Carbon steel may be strong, but it is no match for the corrosive effects of seawater. However, cathodic protection helps preserve the integrity of offshore steel structures.

Carbon steel — durable, flexible, and relatively inexpensive — is the material of choice for offshore engineers. But it has one significant disadvantage — rust. 

“We want to build things out of carbon steel, and when you put carbon steel in seawater, it corrodes. It disintegrates and dissolves into the ocean,” Matthew Taylor, head of science and technology at Deepwater Corrosion Services, says.

Engineering metals such as steel are not stable on Earth in the long term, he explains.

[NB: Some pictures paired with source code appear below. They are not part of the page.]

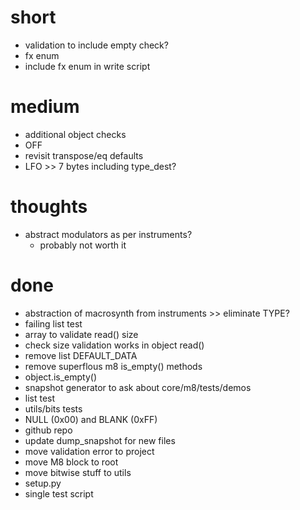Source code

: # short

- validation to include empty check?
- fx enum
- include fx enum in write script

# medium

- additional object checks
- OFF
- revisit transpose/eq defaults
- LFO >> 7 bytes including type_dest?

# thoughts

- abstract modulators as per instruments?
  - probably not worth it

# done

- abstraction of macrosynth from instruments >> eliminate TYPE?
- failing list test
- array to validate read() size
- check size validation works in object read()
- remove list DEFAULT_DATA
- remove superflous m8 is_empty() methods
- object.is_empty()
- snapshot generator to ask about core/m8/tests/demos
- list test
- utils/bits tests
- NULL (0x00) and BLANK (0xFF)
- github repo
- update dump_snapshot for new files
- move validation error to project
- move M8 block to root
- move bitwise stuff to utils
- setup.py
- single test script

“We live in an environment of water, chlorides, and other salts, and that’s just not compatible with metal,” he says. “We have a metals-based society that relies on machines.”

The most widely applied technology to preserve those machines is cathodic protection, which comes in two forms — galvanic and impressed current. The galvanic method uses sacrificial metal, or an anode, so “we can define the location of the corrosion”, Taylor says.

Demyst_Typical JOB DONE: An aluminum sacrificial anode affixed to subsea drilling equipment exhibits the pitting and corrosion indicative of proper cathodic protection.
An anode is where the corrosion occurs, while a cathode is where the cathodic reaction — that is, oxygen consumption or hydrogen production — occurs.

Connecting an anode to a steel structure in seawater ensures “all the corrosion can occur on the anode and the rest of the structure is the cathode and does not corrode”, Taylor says.

With impressed current, a method often used for ships and other floating steel structures, the protected metal connects electrically to a stable anode through a power supply.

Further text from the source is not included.